> Task directions: Lines from the opening of the material through the line containing "# § 88 – Abschlusszeugnis" must be duplicated word for word. Pictures are not.

------------------------------

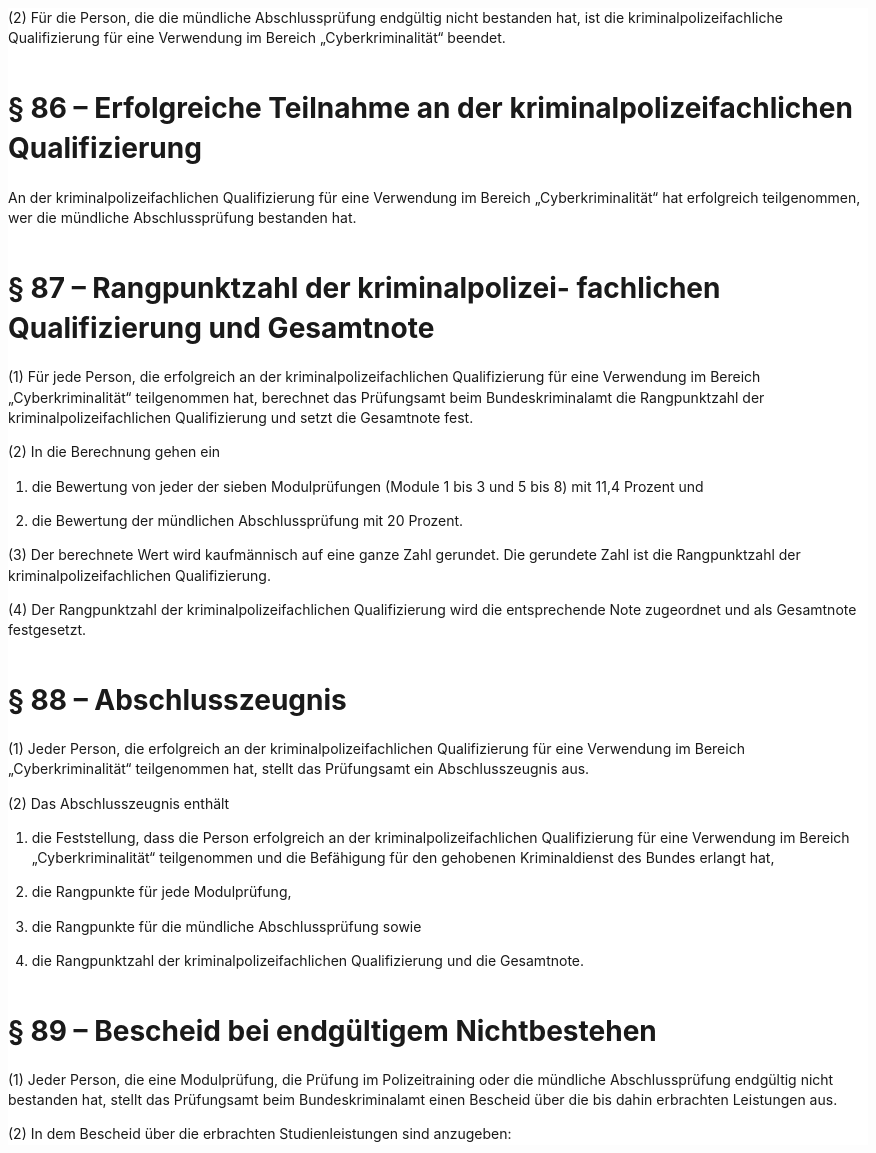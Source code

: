 (2) Für die Person, die die mündliche Abschlussprüfung endgültig nicht bestanden hat, ist die kriminalpolizeifachliche Qualifizierung für eine Verwendung im Bereich „Cyberkriminalität“ beendet.

# § 86 – Erfolgreiche Teilnahme an der kriminalpolizeifachlichen Qualifizierung

An der kriminalpolizeifachlichen Qualifizierung für eine Verwendung im Bereich „Cyberkriminalität“ hat erfolgreich teilgenommen, wer die mündliche Abschlussprüfung bestanden hat.

# § 87 – Rangpunktzahl der kriminalpolizei- fachlichen Qualifizierung und Gesamtnote

(1) Für jede Person, die erfolgreich an der kriminalpolizeifachlichen Qualifizierung für eine Verwendung im Bereich „Cyberkriminalität“ teilgenommen hat, berechnet das Prüfungsamt beim Bundeskriminalamt die Rangpunktzahl der kriminalpolizeifachlichen Qualifizierung und setzt die Gesamtnote fest.

(2) In die Berechnung gehen ein

1. die Bewertung von jeder der sieben Modulprüfungen (Module 1 bis 3 und 5 bis 8) mit 11,4 Prozent und

2. die Bewertung der mündlichen Abschlussprüfung mit 20 Prozent.

(3) Der berechnete Wert wird kaufmännisch auf eine ganze Zahl gerundet. Die gerundete Zahl ist die Rangpunktzahl der kriminalpolizeifachlichen Qualifizierung.

(4) Der Rangpunktzahl der kriminalpolizeifachlichen Qualifizierung wird die entsprechende Note zugeordnet und als Gesamtnote festgesetzt.

# § 88 – Abschlusszeugnis

(1) Jeder Person, die erfolgreich an der kriminalpolizeifachlichen Qualifizierung für eine Verwendung im Bereich „Cyberkriminalität“ teilgenommen hat, stellt das Prüfungsamt ein Abschlusszeugnis aus.

(2) Das Abschlusszeugnis enthält

1. die Feststellung, dass die Person erfolgreich an der kriminalpolizeifachlichen Qualifizierung für eine Verwendung im Bereich „Cyberkriminalität“ teilgenommen und die Befähigung für den gehobenen Kriminaldienst des Bundes erlangt hat,

2. die Rangpunkte für jede Modulprüfung,

3. die Rangpunkte für die mündliche Abschlussprüfung sowie

4. die Rangpunktzahl der kriminalpolizeifachlichen Qualifizierung und die Gesamtnote.

# § 89 – Bescheid bei endgültigem Nichtbestehen

(1) Jeder Person, die eine Modulprüfung, die Prüfung im Polizeitraining oder die mündliche Abschlussprüfung endgültig nicht bestanden hat, stellt das Prüfungsamt beim Bundeskriminalamt einen Bescheid über die bis dahin erbrachten Leistungen aus.

(2) In dem Bescheid über die erbrachten Studienleistungen sind anzugeben:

------------------------------

> Result for this exercise:
Source code

: (2) Für die Person, die die mündliche Abschlussprüfung endgültig nicht bestanden hat, ist die kriminalpolizeifachliche Qualifizierung für eine Verwendung im Bereich „Cyberkriminalität“ beendet.

# § 86 – Erfolgreiche Teilnahme an der kriminalpolizeifachlichen Qualifizierung

An der kriminalpolizeifachlichen Qualifizierung für eine Verwendung im Bereich „Cyberkriminalität“ hat erfolgreich teilgenommen, wer die mündliche Abschlussprüfung bestanden hat.

# § 87 – Rangpunktzahl der kriminalpolizei- fachlichen Qualifizierung und Gesamtnote

(1) Für jede Person, die erfolgreich an der kriminalpolizeifachlichen Qualifizierung für eine Verwendung im Bereich „Cyberkriminalität“ teilgenommen hat, berechnet das Prüfungsamt beim Bundeskriminalamt die Rangpunktzahl der kriminalpolizeifachlichen Qualifizierung und setzt die Gesamtnote fest.

(2) In die Berechnung gehen ein

1. die Bewertung von jeder der sieben Modulprüfungen (Module 1 bis 3 und 5 bis 8) mit 11,4 Prozent und

2. die Bewertung der mündlichen Abschlussprüfung mit 20 Prozent.

(3) Der berechnete Wert wird kaufmännisch auf eine ganze Zahl gerundet. Die gerundete Zahl ist die Rangpunktzahl der kriminalpolizeifachlichen Qualifizierung.

(4) Der Rangpunktzahl der kriminalpolizeifachlichen Qualifizierung wird die entsprechende Note zugeordnet und als Gesamtnote festgesetzt.

# § 88 – Abschlusszeugnis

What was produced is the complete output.